DNA methylome profiling identifies novel methylated genes in epithelial ovarian cancer patients with platinum resistance.

Abstract

Platinum-based chemotherapy is widely used for epithelial ovarian cancer (EOC). As high as 20-25% of EOC patients will not respond to the initial chemotherapy. Accumulated evidences have implied that DNA methylation may serve as a potential bio-marker for chemotherapy-resistant phenotypic screening; however, the pattern underlying primary platinum resistance remains unclear. Reduced representation bisulfite sequencing (RRBS) analysis was performed to identify differences in methylation status between primary platinum-resistant patients Progression free survival (PFS) (PFS < 6 months, n = 8) and extreme sensitive patients (PFS ≥ 24 months, n = 8).

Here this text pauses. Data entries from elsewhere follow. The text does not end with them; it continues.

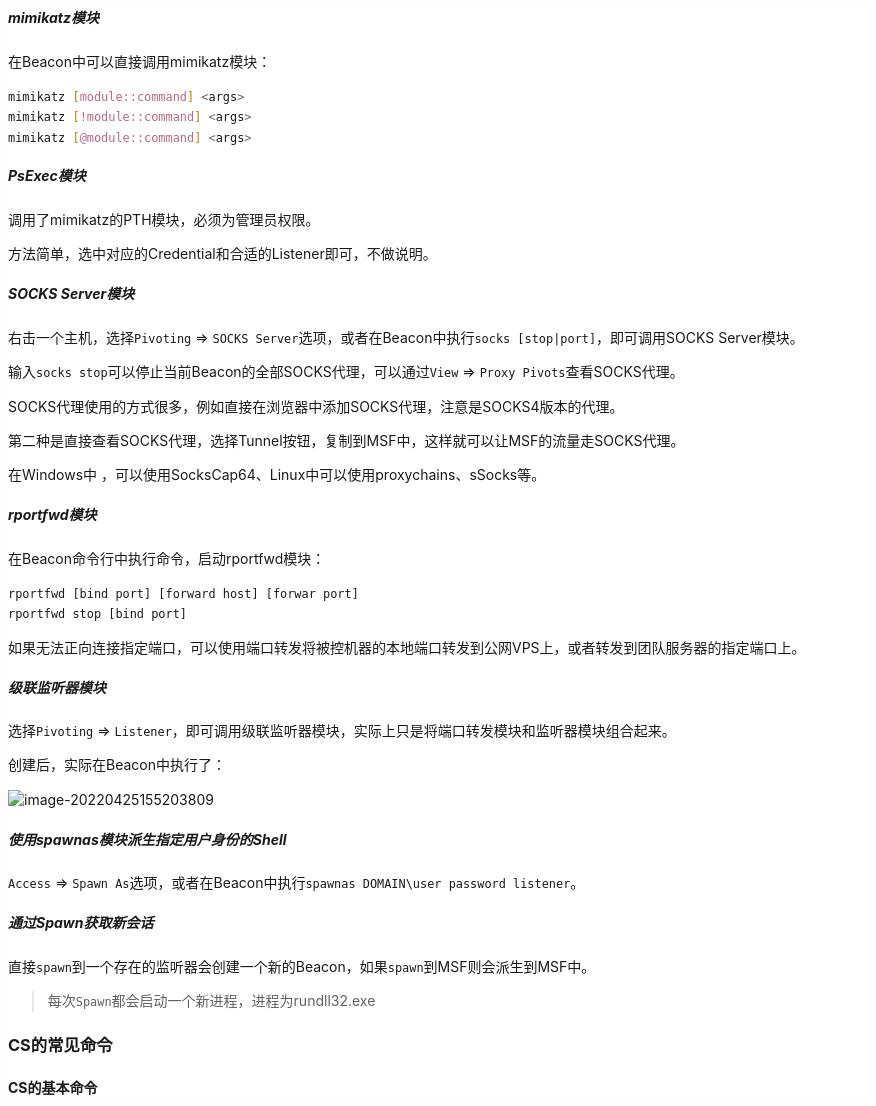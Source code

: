 ##### mimikatz模块

在Beacon中可以直接调用mimikatz模块：

```bash
mimikatz [module::command] <args>
mimikatz [!module::command] <args>
mimikatz [@module::command] <args>
```

##### PsExec模块

调用了mimikatz的PTH模块，必须为管理员权限。

方法简单，选中对应的Credential和合适的Listener即可，不做说明。

##### SOCKS Server模块

右击一个主机，选择`Pivoting` => `SOCKS Server`选项，或者在Beacon中执行`socks [stop|port]`，即可调用SOCKS Server模块。

输入`socks stop`可以停止当前Beacon的全部SOCKS代理，可以通过`View` => `Proxy Pivots`查看SOCKS代理。

SOCKS代理使用的方式很多，例如直接在浏览器中添加SOCKS代理，注意是SOCKS4版本的代理。

第二种是直接查看SOCKS代理，选择Tunnel按钮，复制到MSF中，这样就可以让MSF的流量走SOCKS代理。

在Windows中 ，可以使用SocksCap64、Linux中可以使用proxychains、sSocks等。

##### rportfwd模块

在Beacon命令行中执行命令，启动rportfwd模块：

```bash
rportfwd [bind port] [forward host] [forwar port]
rportfwd stop [bind port]
```

如果无法正向连接指定端口，可以使用端口转发将被控机器的本地端口转发到公网VPS上，或者转发到团队服务器的指定端口上。

##### 级联监听器模块

选择`Pivoting` => `Listener`，即可调用级联监听器模块，实际上只是将端口转发模块和监听器模块组合起来。

创建后，实际在Beacon中执行了：

![image-20220425155203809](./image-20220425155203809.png)

##### 使用spawnas模块派生指定用户身份的Shell

`Access` => `Spawn As`选项，或者在Beacon中执行`spawnas DOMAIN\user password listener`。

##### 通过Spawn获取新会话

直接`spawn`到一个存在的监听器会创建一个新的Beacon，如果`spawn`到MSF则会派生到MSF中。

> 每次`Spawn`都会启动一个新进程，进程为rundll32.exe

### CS的常见命令

#### CS的基本命令
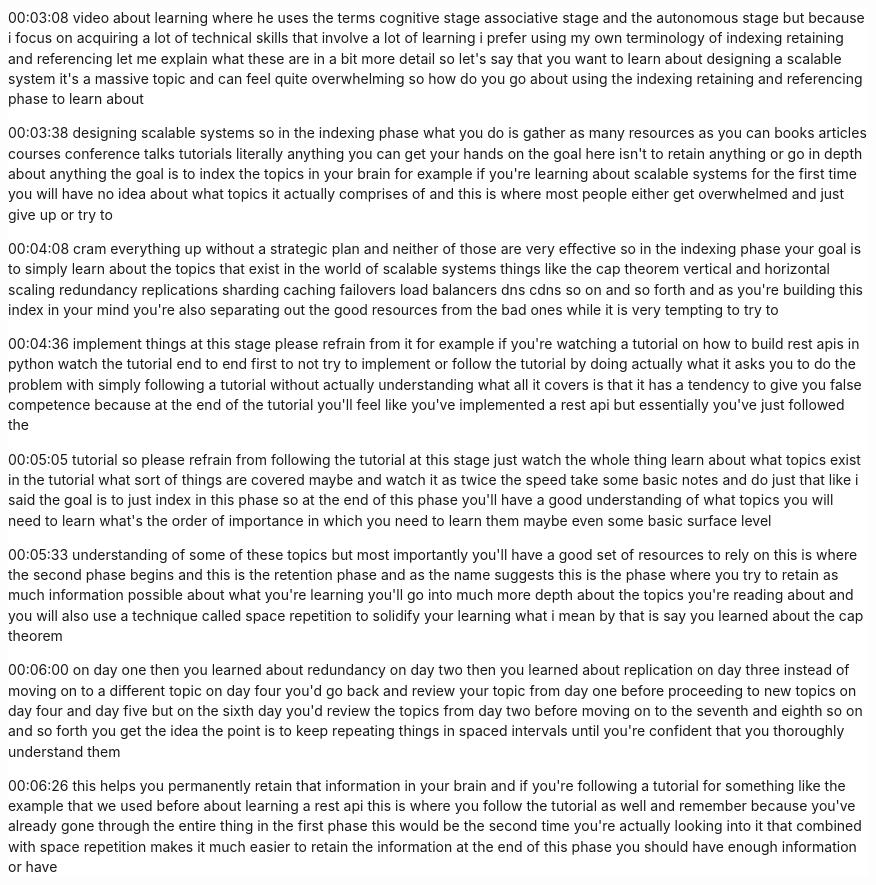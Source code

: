 00:03:08	video about learning where he uses the terms cognitive stage associative stage and the autonomous stage but because i focus on acquiring a lot of technical skills that involve a lot of learning i prefer using my own terminology of indexing retaining and referencing let me explain what these are in a bit more detail so let's say that you want to learn about designing a scalable system it's a massive topic and can feel quite overwhelming so how do you go about using the indexing retaining and referencing phase to learn about

00:03:38	designing scalable systems so in the indexing phase what you do is gather as many resources as you can books articles courses conference talks tutorials literally anything you can get your hands on the goal here isn't to retain anything or go in depth about anything the goal is to index the topics in your brain for example if you're learning about scalable systems for the first time you will have no idea about what topics it actually comprises of and this is where most people either get overwhelmed and just give up or try to

00:04:08	cram everything up without a strategic plan and neither of those are very effective so in the indexing phase your goal is to simply learn about the topics that exist in the world of scalable systems things like the cap theorem vertical and horizontal scaling redundancy replications sharding caching failovers load balancers dns cdns so on and so forth and as you're building this index in your mind you're also separating out the good resources from the bad ones while it is very tempting to try to

00:04:36	implement things at this stage please refrain from it for example if you're watching a tutorial on how to build rest apis in python watch the tutorial end to end first to not try to implement or follow the tutorial by doing actually what it asks you to do the problem with simply following a tutorial without actually understanding what all it covers is that it has a tendency to give you false competence because at the end of the tutorial you'll feel like you've implemented a rest api but essentially you've just followed the

00:05:05	tutorial so please refrain from following the tutorial at this stage just watch the whole thing learn about what topics exist in the tutorial what sort of things are covered maybe and watch it as twice the speed take some basic notes and do just that like i said the goal is to just index in this phase so at the end of this phase you'll have a good understanding of what topics you will need to learn what's the order of importance in which you need to learn them maybe even some basic surface level

00:05:33	understanding of some of these topics but most importantly you'll have a good set of resources to rely on this is where the second phase begins and this is the retention phase and as the name suggests this is the phase where you try to retain as much information possible about what you're learning you'll go into much more depth about the topics you're reading about and you will also use a technique called space repetition to solidify your learning what i mean by that is say you learned about the cap theorem

00:06:00	on day one then you learned about redundancy on day two then you learned about replication on day three instead of moving on to a different topic on day four you'd go back and review your topic from day one before proceeding to new topics on day four and day five but on the sixth day you'd review the topics from day two before moving on to the seventh and eighth so on and so forth you get the idea the point is to keep repeating things in spaced intervals until you're confident that you thoroughly understand them

00:06:26	this helps you permanently retain that information in your brain and if you're following a tutorial for something like the example that we used before about learning a rest api this is where you follow the tutorial as well and remember because you've already gone through the entire thing in the first phase this would be the second time you're actually looking into it that combined with space repetition makes it much easier to retain the information at the end of this phase you should have enough information or have
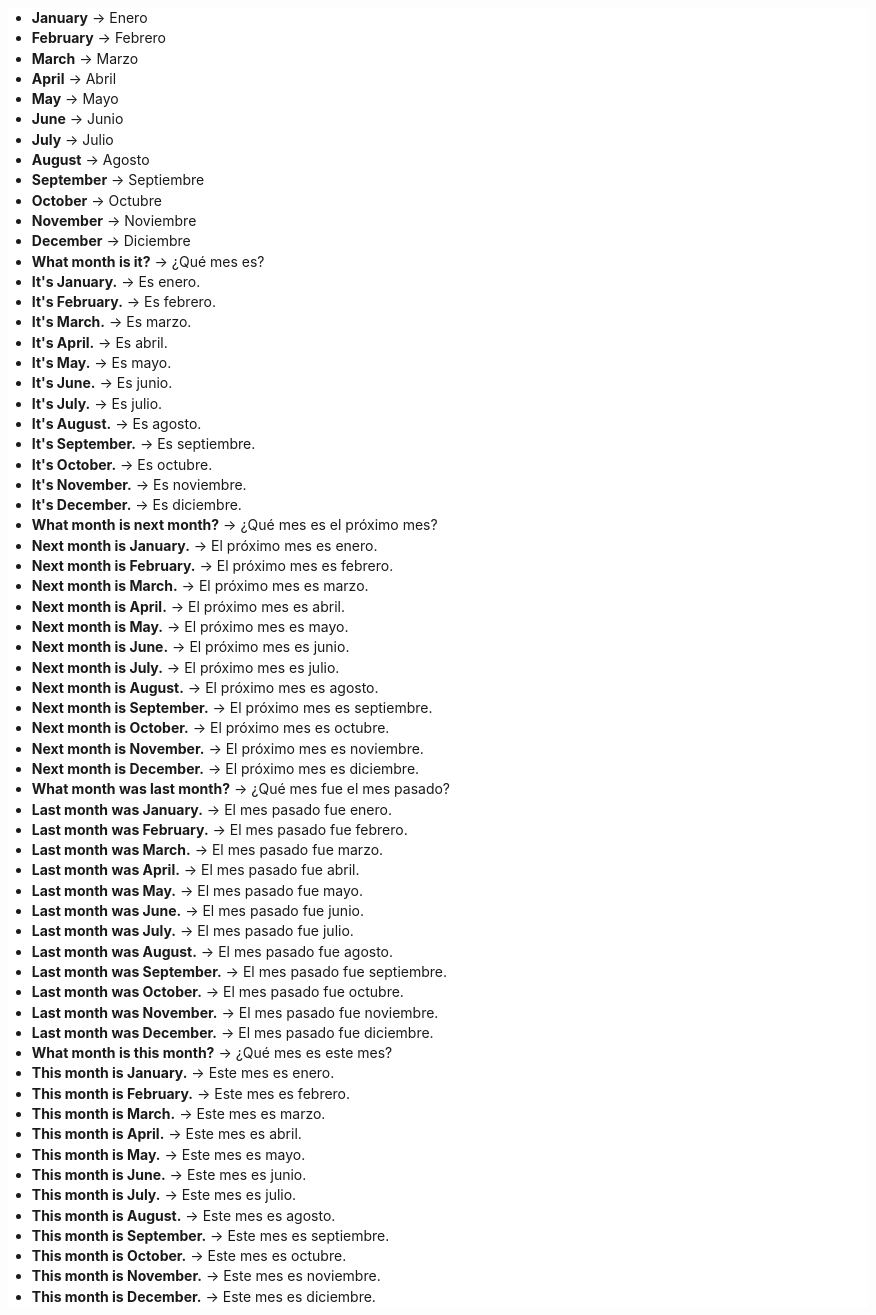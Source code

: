 - **January** $\rightarrow$ Enero
- **February** $\rightarrow$ Febrero
- **March** $\rightarrow$ Marzo
- **April** $\rightarrow$ Abril
- **May** $\rightarrow$ Mayo
- **June** $\rightarrow$ Junio
- **July** $\rightarrow$ Julio
- **August** $\rightarrow$ Agosto
- **September** $\rightarrow$ Septiembre
- **October** $\rightarrow$ Octubre
- **November** $\rightarrow$ Noviembre
- **December** $\rightarrow$ Diciembre
- **What month is it?** $\rightarrow$ ¿Qué mes es?
- **It's January.** $\rightarrow$ Es enero.
- **It's February.** $\rightarrow$ Es febrero.
- **It's March.** $\rightarrow$ Es marzo.
- **It's April.** $\rightarrow$ Es abril.
- **It's May.** $\rightarrow$ Es mayo.
- **It's June.** $\rightarrow$ Es junio.
- **It's July.** $\rightarrow$ Es julio.
- **It's August.** $\rightarrow$ Es agosto.
- **It's September.** $\rightarrow$ Es septiembre.
- **It's October.** $\rightarrow$ Es octubre.
- **It's November.** $\rightarrow$ Es noviembre.
- **It's December.** $\rightarrow$ Es diciembre.
- **What month is next month?** $\rightarrow$ ¿Qué mes es el próximo mes?
- **Next month is January.** $\rightarrow$ El próximo mes es enero.
- **Next month is February.** $\rightarrow$ El próximo mes es febrero.
- **Next month is March.** $\rightarrow$ El próximo mes es marzo.
- **Next month is April.** $\rightarrow$ El próximo mes es abril.
- **Next month is May.** $\rightarrow$ El próximo mes es mayo.
- **Next month is June.** $\rightarrow$ El próximo mes es junio.
- **Next month is July.** $\rightarrow$ El próximo mes es julio.
- **Next month is August.** $\rightarrow$ El próximo mes es agosto.
- **Next month is September.** $\rightarrow$ El próximo mes es septiembre.
- **Next month is October.** $\rightarrow$ El próximo mes es octubre.
- **Next month is November.** $\rightarrow$ El próximo mes es noviembre.
- **Next month is December.** $\rightarrow$ El próximo mes es diciembre.
- **What month was last month?** $\rightarrow$ ¿Qué mes fue el mes pasado?
- **Last month was January.** $\rightarrow$ El mes pasado fue enero.
- **Last month was February.** $\rightarrow$ El mes pasado fue febrero.
- **Last month was March.** $\rightarrow$ El mes pasado fue marzo.
- **Last month was April.** $\rightarrow$ El mes pasado fue abril.
- **Last month was May.** $\rightarrow$ El mes pasado fue mayo.
- **Last month was June.** $\rightarrow$ El mes pasado fue junio.
- **Last month was July.** $\rightarrow$ El mes pasado fue julio.
- **Last month was August.** $\rightarrow$ El mes pasado fue agosto.
- **Last month was September.** $\rightarrow$ El mes pasado fue septiembre.
- **Last month was October.** $\rightarrow$ El mes pasado fue octubre.
- **Last month was November.** $\rightarrow$ El mes pasado fue noviembre.
- **Last month was December.** $\rightarrow$ El mes pasado fue diciembre.
- **What month is this month?** $\rightarrow$ ¿Qué mes es este mes?
- **This month is January.** $\rightarrow$ Este mes es enero.
- **This month is February.** $\rightarrow$ Este mes es febrero.    
- **This month is March.** $\rightarrow$ Este mes es marzo.
- **This month is April.** $\rightarrow$ Este mes es abril.
- **This month is May.** $\rightarrow$ Este mes es mayo.
- **This month is June.** $\rightarrow$ Este mes es junio.
- **This month is July.** $\rightarrow$ Este mes es julio.
- **This month is August.** $\rightarrow$ Este mes es agosto.
- **This month is September.** $\rightarrow$ Este mes es septiembre.
- **This month is October.** $\rightarrow$ Este mes es octubre.
- **This month is November.** $\rightarrow$ Este mes es noviembre.
- **This month is December.** $\rightarrow$ Este mes es diciembre.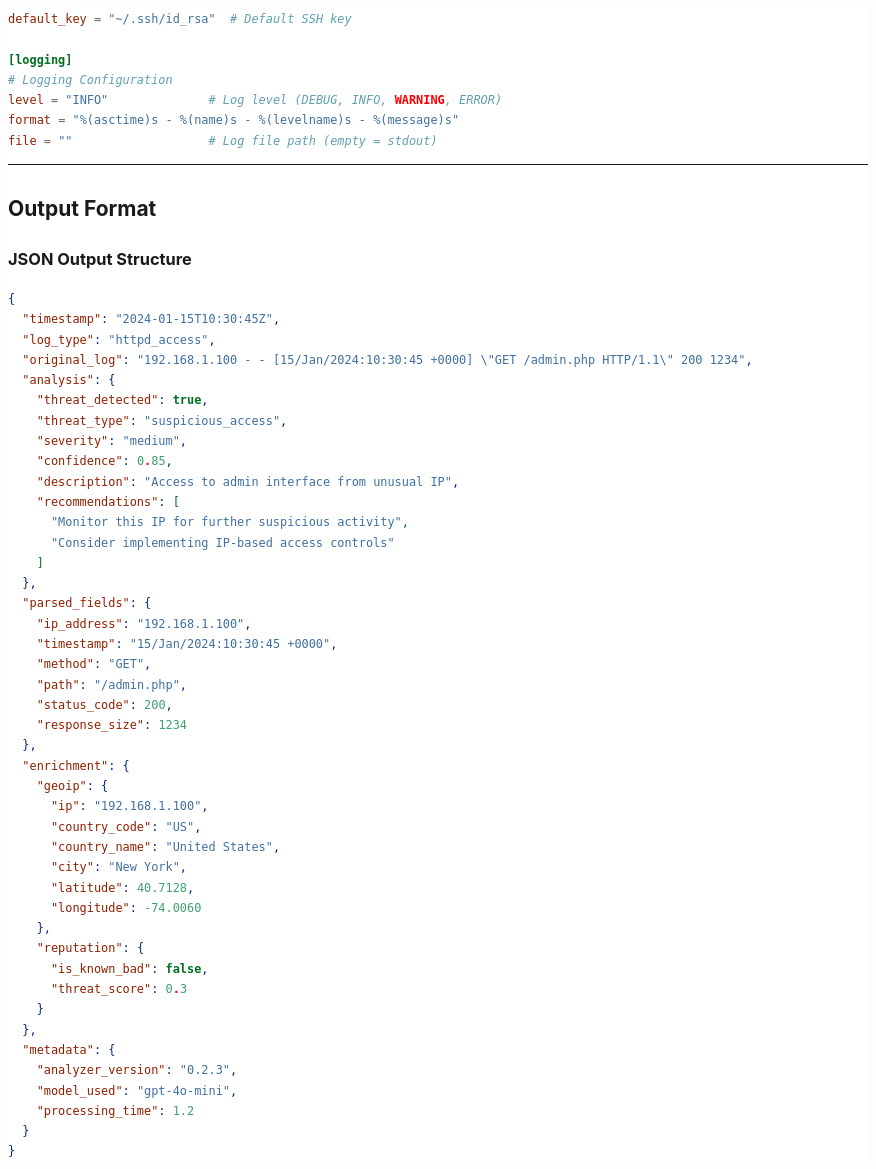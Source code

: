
 ```toml
default_key = "~/.ssh/id_rsa"  # Default SSH key

[logging]
# Logging Configuration
level = "INFO"              # Log level (DEBUG, INFO, WARNING, ERROR)
format = "%(asctime)s - %(name)s - %(levelname)s - %(message)s"
file = ""                   # Log file path (empty = stdout)
```

---

## Output Format

### JSON Output Structure

```json
{
  "timestamp": "2024-01-15T10:30:45Z",
  "log_type": "httpd_access",
  "original_log": "192.168.1.100 - - [15/Jan/2024:10:30:45 +0000] \"GET /admin.php HTTP/1.1\" 200 1234",
  "analysis": {
    "threat_detected": true,
    "threat_type": "suspicious_access",
    "severity": "medium",
    "confidence": 0.85,
    "description": "Access to admin interface from unusual IP",
    "recommendations": [
      "Monitor this IP for further suspicious activity",
      "Consider implementing IP-based access controls"
    ]
  },
  "parsed_fields": {
    "ip_address": "192.168.1.100",
    "timestamp": "15/Jan/2024:10:30:45 +0000",
    "method": "GET",
    "path": "/admin.php",
    "status_code": 200,
    "response_size": 1234
  },
  "enrichment": {
    "geoip": {
      "ip": "192.168.1.100",
      "country_code": "US",
      "country_name": "United States",
      "city": "New York",
      "latitude": 40.7128,
      "longitude": -74.0060
    },
    "reputation": {
      "is_known_bad": false,
      "threat_score": 0.3
    }
  },
  "metadata": {
    "analyzer_version": "0.2.3",
    "model_used": "gpt-4o-mini",
    "processing_time": 1.2
  }
}
```
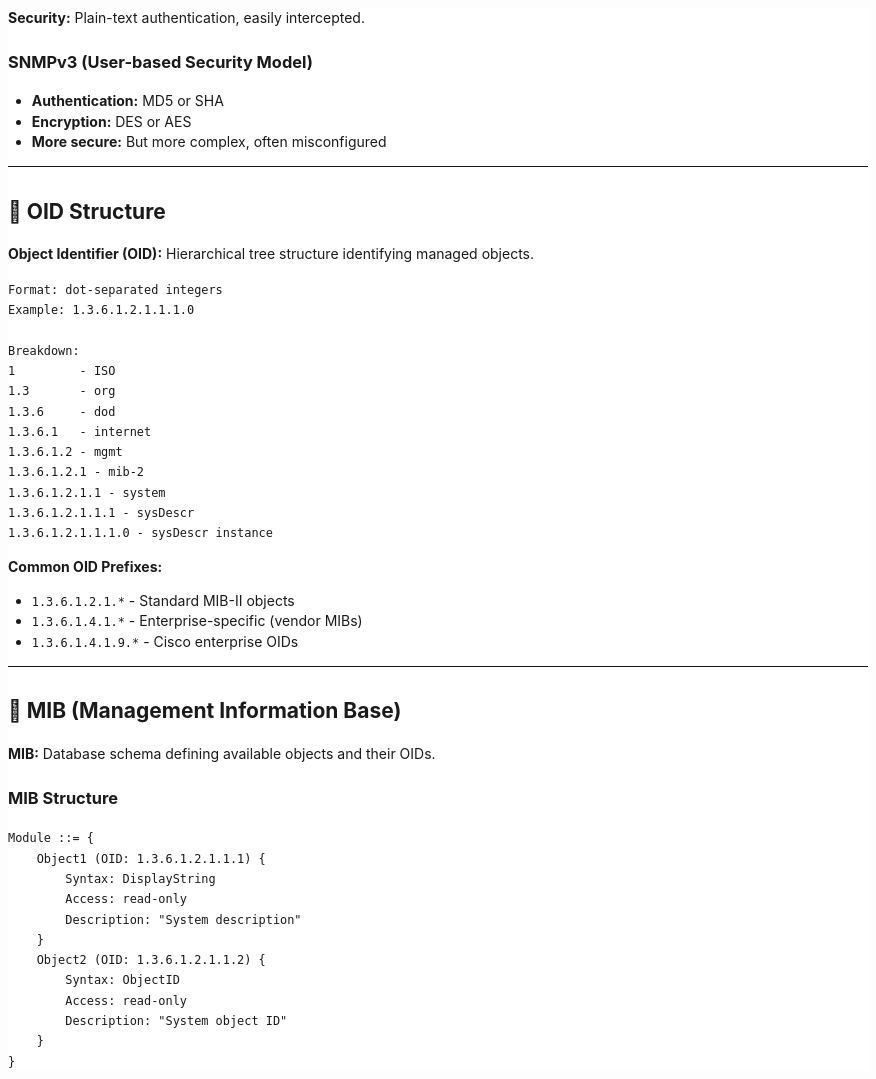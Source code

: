 **Security:** Plain-text authentication, easily intercepted.

### SNMPv3 (User-based Security Model)
- **Authentication:** MD5 or SHA
- **Encryption:** DES or AES
- **More secure:** But more complex, often misconfigured

---

## 🌳 OID Structure

**Object Identifier (OID):** Hierarchical tree structure identifying managed objects.

```
Format: dot-separated integers
Example: 1.3.6.1.2.1.1.1.0

Breakdown:
1         - ISO
1.3       - org
1.3.6     - dod
1.3.6.1   - internet
1.3.6.1.2 - mgmt
1.3.6.1.2.1 - mib-2
1.3.6.1.2.1.1 - system
1.3.6.1.2.1.1.1 - sysDescr
1.3.6.1.2.1.1.1.0 - sysDescr instance
```

**Common OID Prefixes:**
- `1.3.6.1.2.1.*` - Standard MIB-II objects
- `1.3.6.1.4.1.*` - Enterprise-specific (vendor MIBs)
- `1.3.6.1.4.1.9.*` - Cisco enterprise OIDs

---

## 📄 MIB (Management Information Base)

**MIB:** Database schema defining available objects and their OIDs.

### MIB Structure
```
Module ::= {
    Object1 (OID: 1.3.6.1.2.1.1.1) {
        Syntax: DisplayString
        Access: read-only
        Description: "System description"
    }
    Object2 (OID: 1.3.6.1.2.1.1.2) {
        Syntax: ObjectID
        Access: read-only
        Description: "System object ID"
    }
}
```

The Qubit 3.0 Fluorometer was used for the quantification of RRBS library. The RRBS library was sequenced on Illumina HiSeq2500 sequencer as 50 bp paired-end reads. After screening, 94 valid hyper-/hypo-methylated regions were identified to be located within 94 gene promoter and exon regions (adjusted q ≤ 0.5), which were primarily associated with cell-cell adhesion, B cell activation and lymphocyte activation according to GO analysis. The 19 differentially methylated regions (DMR) located in the promoter region including TRC-GCA11-1, LOC105370912, ANO7P1, DHX4,MSH2, CDCP2, CCNL1, ARHGAP42P2, PRDM13, LOC101928344, USP29, ZIC5,IL1RAPL1, EVX2, ABR, MGRN1, UBALD1, LINC00261, and ISL2 were identified according to the order of P-values from low to high, of which MSH2, LINC00261, MGRN1, ZIC5, EVX2, CCNL1, and DHX40 were presented to play a variety of roles in cancers process based on the previous studies. DNA methylome profiling based on RRBS assay is an effective method for screening aberrantly methylated genes in primary platinum-resistant patients, which may serve as a potential epigenetic bio-marker for the prediction of primary platinum resistance.